Where does India lag behind in comparison to countries like China and the U.S. in building a thriving startup ecosystem?
- Lower Per Capita Income and Consumption Capacity: India’s lower GDP per capita limits domestic consumer spending, which affects the growth of digital and tech-driven startups. Eg: India’s per capita GDP is around $3,500, while China’s is over $12,000—boosting China’s digital economy faster.
- Limited Domestic Risk Capital Availability: India relies heavily on foreign capital for startup funding, unlike the U.S. or China, which have strong domestic investor bases. Eg: Most VC funding in India comes from the U.S., while China has state-backed venture funds.
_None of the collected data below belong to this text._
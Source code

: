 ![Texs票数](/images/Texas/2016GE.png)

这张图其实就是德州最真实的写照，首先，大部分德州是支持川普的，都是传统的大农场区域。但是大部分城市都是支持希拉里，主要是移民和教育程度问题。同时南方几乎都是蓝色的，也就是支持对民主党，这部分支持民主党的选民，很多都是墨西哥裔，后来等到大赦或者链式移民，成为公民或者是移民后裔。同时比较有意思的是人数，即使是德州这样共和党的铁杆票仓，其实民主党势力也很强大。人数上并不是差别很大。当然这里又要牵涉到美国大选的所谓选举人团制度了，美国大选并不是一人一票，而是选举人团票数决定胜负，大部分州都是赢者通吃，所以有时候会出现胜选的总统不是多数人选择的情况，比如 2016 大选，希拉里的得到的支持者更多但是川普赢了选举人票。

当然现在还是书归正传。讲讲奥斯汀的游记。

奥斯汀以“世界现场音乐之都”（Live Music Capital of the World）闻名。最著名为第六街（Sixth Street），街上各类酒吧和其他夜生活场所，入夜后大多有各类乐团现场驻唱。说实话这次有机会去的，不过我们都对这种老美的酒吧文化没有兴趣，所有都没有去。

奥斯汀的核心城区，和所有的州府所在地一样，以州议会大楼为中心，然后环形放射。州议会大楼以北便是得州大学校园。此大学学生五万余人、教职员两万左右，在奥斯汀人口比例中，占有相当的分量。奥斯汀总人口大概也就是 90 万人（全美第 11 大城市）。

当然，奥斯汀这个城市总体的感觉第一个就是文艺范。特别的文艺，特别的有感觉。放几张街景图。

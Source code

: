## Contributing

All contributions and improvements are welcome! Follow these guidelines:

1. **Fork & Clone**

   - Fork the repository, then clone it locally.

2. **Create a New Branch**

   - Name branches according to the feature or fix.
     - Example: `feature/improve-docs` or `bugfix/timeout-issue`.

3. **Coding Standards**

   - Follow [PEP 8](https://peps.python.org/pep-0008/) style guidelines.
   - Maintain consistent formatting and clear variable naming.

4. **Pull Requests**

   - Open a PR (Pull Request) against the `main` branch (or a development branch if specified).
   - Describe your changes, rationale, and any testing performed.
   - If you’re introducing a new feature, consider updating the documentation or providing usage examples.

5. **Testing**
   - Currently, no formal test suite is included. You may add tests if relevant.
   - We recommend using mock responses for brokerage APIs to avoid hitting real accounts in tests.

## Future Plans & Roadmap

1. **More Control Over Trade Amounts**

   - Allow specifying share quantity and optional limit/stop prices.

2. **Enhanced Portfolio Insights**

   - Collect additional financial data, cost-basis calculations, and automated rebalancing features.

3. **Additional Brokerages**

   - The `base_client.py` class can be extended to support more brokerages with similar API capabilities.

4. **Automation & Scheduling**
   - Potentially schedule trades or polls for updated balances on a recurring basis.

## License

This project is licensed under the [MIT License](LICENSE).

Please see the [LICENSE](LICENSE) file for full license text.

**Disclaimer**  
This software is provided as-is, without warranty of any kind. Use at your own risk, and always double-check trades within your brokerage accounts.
- Bureaucratic Hurdles and Complex Regulations: Regulatory bottlenecks and lack of smooth implementation hinder startup operations and scalability. Eg: Despite policy support, startups still face delays in government clearances and compliances.
Way forward:
- Strengthen Domestic Funding Ecosystem: Promote domestic VC funds, corporate venture arms, and pension fund investments in startups to reduce dependency on foreign capital. Eg: Incentivize Indian institutional investors to back deep tech ventures.
- Simplify Regulatory Processes: Establish single-window clearances and reduce compliance burdens to foster ease of doing business for startups. Eg: Fast-track approvals for sectors like biotech, fintech, and healthtech.